她只想要喜歡他,單純的與他在一起,難道不行嗎?
「妳是我的公主,我是妳的保鏢,這是我跟妳的關系。」
歐陽霓霓很難相信他會這麼簡單的訴說兩人的關系。
「只有這樣嗎?」
「這已經夠了。」
對他而言,待在她身邊,小心地看護著她,那已是最美妙的一件事了,而他的心該是緊緊地封閉住,怎麼樣都不能讓感情泄露出。
「不夠,一點都不夠,我要你愛我,真正的愛我。」
只是,這樣的夜晚,這樣的談話,教兩人之間本是簡單的關系覆上了一層灰暗。
而後,開始有了分離……
★★★
隔天,下午四點,正是學校放學時間。
魅未岸倚在黑色轎車邊,沉默地等著歐陽霓霓放學。在他眼前的是一所私立高級中學,而他的天使正是這所學校的高三生。
每天接送她上下學是他的責任,也是他拋開組織沉重壓力的短暫時刻。
戴著墨鏡,魅未岸注意著校門口進進出出的學生,他那高大挺拔的身形很教人注目。
他所在的位置還是最為明顯的校門口,可想而知,他所受到的注目禮自是不在話下。
不過他一點都不引以為意,只手置于長褲口袋。
在等候的時刻里,他總是習慣性地怞上一根煙,這樣的習慣在他的天使的抗議下,依舊是沒有改變。
經過昨晚的思索,魅未岸下了個決定,之前他一直猶豫再三而放不開。
沒多久,他的視線鎖住那教人眼神一亮的嬌小身影,目光不由得放柔,而嘴角也輕揚起笑意,不過那只是短暫的幾秒,而後隨即斂下。
因為跟在歐陽霓霓身邊的還有另一個人,一個模樣不錯的男孩子。
這一幕教他的心為之揪緊,本是平靜無波的心再次翻騰。
若是他曾想過,有一天他的天使將會與另一個男的生活,而他可以繼續當她的貼身保鏢,那麼此時他已打翻自己的想法,因為他的心不能平靜。

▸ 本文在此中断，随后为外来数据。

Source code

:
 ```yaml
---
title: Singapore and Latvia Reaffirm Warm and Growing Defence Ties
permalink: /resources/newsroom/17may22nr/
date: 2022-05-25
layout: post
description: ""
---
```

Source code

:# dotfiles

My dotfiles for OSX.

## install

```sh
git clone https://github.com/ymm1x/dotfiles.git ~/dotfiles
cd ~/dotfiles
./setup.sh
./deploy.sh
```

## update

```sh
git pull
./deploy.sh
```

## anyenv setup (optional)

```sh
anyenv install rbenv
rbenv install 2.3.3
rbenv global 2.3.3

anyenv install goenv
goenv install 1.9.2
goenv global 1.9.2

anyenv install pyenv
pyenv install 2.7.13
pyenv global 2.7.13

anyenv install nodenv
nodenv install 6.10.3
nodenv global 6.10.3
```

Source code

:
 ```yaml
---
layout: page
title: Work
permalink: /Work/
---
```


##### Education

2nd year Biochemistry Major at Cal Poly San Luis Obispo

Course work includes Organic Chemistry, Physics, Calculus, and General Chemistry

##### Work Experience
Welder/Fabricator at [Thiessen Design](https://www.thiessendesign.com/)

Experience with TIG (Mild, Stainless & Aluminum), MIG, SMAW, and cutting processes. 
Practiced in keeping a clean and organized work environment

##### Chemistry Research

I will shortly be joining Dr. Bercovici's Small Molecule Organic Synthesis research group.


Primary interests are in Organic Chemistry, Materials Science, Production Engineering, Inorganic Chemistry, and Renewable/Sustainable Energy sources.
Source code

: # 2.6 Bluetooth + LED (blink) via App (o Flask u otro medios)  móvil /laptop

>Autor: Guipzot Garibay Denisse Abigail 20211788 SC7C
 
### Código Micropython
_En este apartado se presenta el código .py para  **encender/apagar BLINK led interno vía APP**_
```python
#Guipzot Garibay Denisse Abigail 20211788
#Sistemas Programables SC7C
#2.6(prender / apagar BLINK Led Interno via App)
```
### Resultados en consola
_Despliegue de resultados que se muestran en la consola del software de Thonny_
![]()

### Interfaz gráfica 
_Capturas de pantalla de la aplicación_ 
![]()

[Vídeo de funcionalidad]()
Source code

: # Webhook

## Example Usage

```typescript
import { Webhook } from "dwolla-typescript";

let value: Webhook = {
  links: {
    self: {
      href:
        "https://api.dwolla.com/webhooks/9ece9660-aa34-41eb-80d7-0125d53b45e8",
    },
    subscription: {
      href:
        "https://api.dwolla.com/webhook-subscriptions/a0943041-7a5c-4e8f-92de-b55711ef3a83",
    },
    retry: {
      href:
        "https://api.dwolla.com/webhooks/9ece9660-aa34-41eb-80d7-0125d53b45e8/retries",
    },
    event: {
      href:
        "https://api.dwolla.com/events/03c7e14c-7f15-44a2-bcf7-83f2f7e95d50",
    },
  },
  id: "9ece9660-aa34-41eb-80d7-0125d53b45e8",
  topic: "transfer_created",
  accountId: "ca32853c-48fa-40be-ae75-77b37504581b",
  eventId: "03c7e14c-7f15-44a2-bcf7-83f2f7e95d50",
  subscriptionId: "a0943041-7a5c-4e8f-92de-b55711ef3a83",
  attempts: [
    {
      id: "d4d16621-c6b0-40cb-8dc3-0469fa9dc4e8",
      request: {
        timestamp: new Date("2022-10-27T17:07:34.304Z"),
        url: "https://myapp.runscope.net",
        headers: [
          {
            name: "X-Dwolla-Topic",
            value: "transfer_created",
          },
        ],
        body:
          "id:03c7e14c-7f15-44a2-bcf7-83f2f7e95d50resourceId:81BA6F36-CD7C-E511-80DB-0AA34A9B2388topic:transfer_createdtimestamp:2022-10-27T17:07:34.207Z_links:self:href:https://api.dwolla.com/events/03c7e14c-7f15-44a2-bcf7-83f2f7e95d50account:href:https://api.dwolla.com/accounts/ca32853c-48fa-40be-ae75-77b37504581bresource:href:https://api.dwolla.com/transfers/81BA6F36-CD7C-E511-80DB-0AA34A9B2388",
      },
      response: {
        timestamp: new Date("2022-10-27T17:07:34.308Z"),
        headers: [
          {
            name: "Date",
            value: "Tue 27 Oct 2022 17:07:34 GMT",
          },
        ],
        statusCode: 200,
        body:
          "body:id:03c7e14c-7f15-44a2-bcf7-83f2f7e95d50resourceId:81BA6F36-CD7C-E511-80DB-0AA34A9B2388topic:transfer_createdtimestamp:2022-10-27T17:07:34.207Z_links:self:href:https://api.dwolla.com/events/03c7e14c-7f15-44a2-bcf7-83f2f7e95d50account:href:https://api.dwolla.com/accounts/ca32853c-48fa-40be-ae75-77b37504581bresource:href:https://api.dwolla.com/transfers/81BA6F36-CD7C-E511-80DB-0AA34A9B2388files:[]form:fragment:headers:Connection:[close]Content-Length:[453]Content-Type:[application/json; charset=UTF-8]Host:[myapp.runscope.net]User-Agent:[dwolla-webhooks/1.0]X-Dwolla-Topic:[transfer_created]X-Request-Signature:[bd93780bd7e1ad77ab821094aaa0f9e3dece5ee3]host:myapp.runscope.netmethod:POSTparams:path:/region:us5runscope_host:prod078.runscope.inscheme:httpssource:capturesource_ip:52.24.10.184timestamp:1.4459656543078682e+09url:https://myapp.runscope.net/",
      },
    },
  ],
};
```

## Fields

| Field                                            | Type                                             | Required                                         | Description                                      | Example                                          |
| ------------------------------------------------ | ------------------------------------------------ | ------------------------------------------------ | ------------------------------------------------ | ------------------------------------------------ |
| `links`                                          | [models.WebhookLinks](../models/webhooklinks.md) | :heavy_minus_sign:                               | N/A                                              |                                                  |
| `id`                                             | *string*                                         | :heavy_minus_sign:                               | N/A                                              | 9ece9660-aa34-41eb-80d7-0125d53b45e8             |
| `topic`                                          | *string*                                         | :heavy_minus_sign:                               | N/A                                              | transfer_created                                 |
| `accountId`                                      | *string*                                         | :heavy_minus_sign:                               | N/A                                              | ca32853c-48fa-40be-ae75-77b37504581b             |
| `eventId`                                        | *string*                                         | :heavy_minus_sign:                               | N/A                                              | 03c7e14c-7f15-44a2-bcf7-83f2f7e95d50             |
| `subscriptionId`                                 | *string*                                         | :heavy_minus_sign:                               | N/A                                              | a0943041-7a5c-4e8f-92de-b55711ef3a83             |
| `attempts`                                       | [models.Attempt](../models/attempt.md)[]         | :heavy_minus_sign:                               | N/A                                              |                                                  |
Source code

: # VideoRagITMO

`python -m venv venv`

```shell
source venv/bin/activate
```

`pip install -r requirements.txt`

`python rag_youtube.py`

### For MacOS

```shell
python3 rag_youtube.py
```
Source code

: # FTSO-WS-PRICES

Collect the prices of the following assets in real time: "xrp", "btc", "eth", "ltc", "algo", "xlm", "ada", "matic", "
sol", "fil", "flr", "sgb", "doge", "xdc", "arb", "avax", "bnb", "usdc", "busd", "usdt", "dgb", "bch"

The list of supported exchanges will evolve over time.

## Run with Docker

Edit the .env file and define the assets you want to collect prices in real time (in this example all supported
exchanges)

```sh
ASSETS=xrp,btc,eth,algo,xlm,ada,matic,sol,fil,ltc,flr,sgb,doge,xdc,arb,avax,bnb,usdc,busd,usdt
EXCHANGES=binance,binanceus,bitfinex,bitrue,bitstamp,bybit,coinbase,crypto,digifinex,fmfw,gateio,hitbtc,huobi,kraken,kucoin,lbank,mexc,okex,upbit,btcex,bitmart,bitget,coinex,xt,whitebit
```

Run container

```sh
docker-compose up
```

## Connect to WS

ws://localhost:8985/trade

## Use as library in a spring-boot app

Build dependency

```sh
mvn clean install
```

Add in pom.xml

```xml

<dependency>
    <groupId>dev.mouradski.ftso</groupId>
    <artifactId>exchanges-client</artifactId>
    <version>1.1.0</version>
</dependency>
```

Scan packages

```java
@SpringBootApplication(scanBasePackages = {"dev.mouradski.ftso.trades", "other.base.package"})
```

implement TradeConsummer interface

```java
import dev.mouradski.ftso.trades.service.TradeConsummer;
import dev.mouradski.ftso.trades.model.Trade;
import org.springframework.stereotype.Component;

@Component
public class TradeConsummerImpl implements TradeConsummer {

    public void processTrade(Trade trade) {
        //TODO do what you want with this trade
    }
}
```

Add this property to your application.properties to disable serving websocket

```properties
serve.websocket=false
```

「未岸,我等一下跟朋友約好了要去看電影,不跟你回去了。」歐陽霓霓走上前,目光不同以往的飄過他地望向遠處。
那略微紅腫的雙眼明顯地告訴自己她哭過了,想來昨晚他離去後,他的天使又是帶淚入眠了。
「我開車送你們去。」
那男孩在一旁深情款款地看著歐陽霓霓,想來真是愛煞了他的天使。
「不用了,我有車,所以不用麻煩了。」
歐陽霓霓還沒開口,那男孩已搶先一步拒絕。
「是嗎?」
魅未岸再次確認地看向歐陽霓霓,想要知道她怎麼說。
「你先回去,晚點我就回家。」
語畢,她就與那男孩一同離開。
注視著他們的身影,魅未岸有股沖動想要上前將她拉回,不讓她這般離開自己,可他沒有。
他的理智告訴他他無權這麼做,他唯一能做的只有跟蹤。保護她一直都是他的責任,這一點,他比誰都清楚。
★★★
連著幾日,歐陽霓霓與魅未岸之間有了第一次的冷戰,在旁人看不出的戰局里,歐陽霓霓不讓自己軟弱。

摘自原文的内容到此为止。